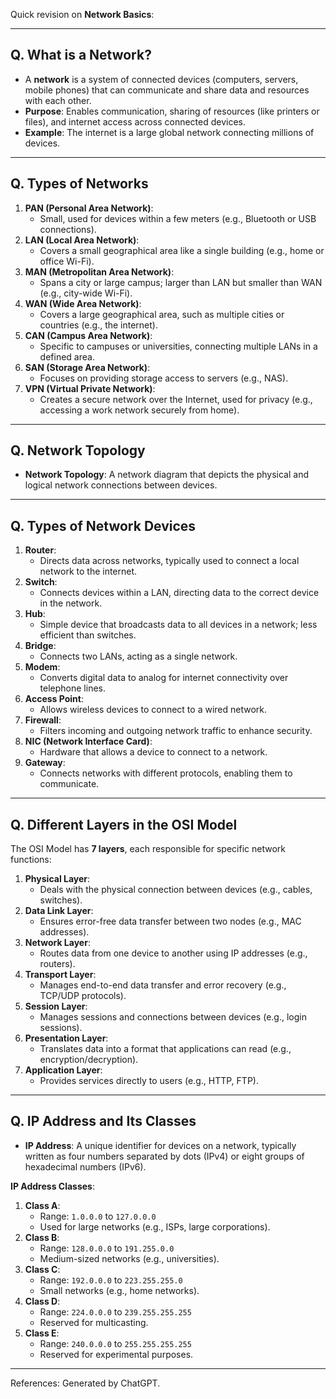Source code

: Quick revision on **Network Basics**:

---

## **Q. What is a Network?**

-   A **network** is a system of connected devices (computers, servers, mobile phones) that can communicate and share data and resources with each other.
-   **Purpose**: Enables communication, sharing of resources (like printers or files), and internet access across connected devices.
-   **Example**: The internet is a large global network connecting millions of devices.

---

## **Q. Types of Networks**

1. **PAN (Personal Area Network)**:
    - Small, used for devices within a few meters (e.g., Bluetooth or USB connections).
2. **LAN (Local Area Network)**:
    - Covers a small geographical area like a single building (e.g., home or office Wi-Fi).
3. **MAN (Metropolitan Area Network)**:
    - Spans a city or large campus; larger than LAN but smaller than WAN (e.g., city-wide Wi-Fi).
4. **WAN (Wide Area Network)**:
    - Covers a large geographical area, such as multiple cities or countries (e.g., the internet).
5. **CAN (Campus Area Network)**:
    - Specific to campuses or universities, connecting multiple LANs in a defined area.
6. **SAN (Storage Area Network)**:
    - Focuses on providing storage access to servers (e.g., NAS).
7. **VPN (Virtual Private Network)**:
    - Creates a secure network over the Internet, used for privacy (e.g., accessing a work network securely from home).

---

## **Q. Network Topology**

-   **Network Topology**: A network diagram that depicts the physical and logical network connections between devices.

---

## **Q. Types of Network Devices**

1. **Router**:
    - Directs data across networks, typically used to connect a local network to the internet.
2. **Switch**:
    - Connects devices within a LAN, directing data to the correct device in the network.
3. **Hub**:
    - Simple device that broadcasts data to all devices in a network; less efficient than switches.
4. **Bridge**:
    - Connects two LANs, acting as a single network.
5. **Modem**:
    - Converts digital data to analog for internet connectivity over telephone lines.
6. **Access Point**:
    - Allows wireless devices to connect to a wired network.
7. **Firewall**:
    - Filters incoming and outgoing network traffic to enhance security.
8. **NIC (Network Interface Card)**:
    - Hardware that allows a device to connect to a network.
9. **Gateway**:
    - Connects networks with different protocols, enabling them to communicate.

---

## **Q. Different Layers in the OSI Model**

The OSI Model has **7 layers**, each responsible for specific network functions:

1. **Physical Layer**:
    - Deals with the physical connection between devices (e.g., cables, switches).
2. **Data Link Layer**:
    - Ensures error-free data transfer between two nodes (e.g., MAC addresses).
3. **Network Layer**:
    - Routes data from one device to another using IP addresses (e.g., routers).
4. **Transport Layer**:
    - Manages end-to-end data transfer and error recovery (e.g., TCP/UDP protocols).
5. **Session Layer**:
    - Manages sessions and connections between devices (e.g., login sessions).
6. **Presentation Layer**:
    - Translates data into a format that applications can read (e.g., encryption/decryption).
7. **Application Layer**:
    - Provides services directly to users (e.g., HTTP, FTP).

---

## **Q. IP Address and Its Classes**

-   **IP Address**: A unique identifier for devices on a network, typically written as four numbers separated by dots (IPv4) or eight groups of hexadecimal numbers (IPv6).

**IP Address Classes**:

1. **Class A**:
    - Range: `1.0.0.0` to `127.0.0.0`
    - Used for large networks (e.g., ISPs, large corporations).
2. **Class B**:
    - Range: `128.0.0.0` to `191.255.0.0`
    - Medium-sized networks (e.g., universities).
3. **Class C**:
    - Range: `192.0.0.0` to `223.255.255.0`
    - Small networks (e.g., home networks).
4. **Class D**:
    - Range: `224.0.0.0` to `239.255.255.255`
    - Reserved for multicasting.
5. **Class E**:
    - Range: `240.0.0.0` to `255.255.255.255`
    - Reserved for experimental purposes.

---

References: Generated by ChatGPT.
--------------------------------
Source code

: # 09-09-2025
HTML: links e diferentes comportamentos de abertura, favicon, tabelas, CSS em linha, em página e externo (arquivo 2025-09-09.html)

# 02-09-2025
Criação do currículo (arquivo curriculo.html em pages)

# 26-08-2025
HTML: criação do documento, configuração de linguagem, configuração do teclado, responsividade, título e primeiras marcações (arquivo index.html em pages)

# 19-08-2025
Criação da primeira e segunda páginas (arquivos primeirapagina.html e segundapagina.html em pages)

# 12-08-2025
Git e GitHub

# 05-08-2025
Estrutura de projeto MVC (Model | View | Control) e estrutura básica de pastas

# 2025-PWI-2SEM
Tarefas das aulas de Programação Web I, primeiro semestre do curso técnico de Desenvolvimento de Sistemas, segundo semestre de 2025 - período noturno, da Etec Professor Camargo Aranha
--------------------------------
▶ [Try it] In the listing above, locate the line containing "Criação da primeira" and the line containing "Tarefas das aulas". Extract those two lines and every line between them, exactly as written, and only those.

▶ [Expected answer]
Criação da primeira e segunda páginas (arquivos primeirapagina.html e segundapagina.html em pages)

# 12-08-2025
Git e GitHub

# 05-08-2025
Estrutura de projeto MVC (Model | View | Control) e estrutura básica de pastas

# 2025-PWI-2SEM
Tarefas das aulas de Programação Web I, primeiro semestre do curso técnico de Desenvolvimento de Sistemas, segundo semestre de 2025 - período noturno, da Etec Professor Camargo Aranha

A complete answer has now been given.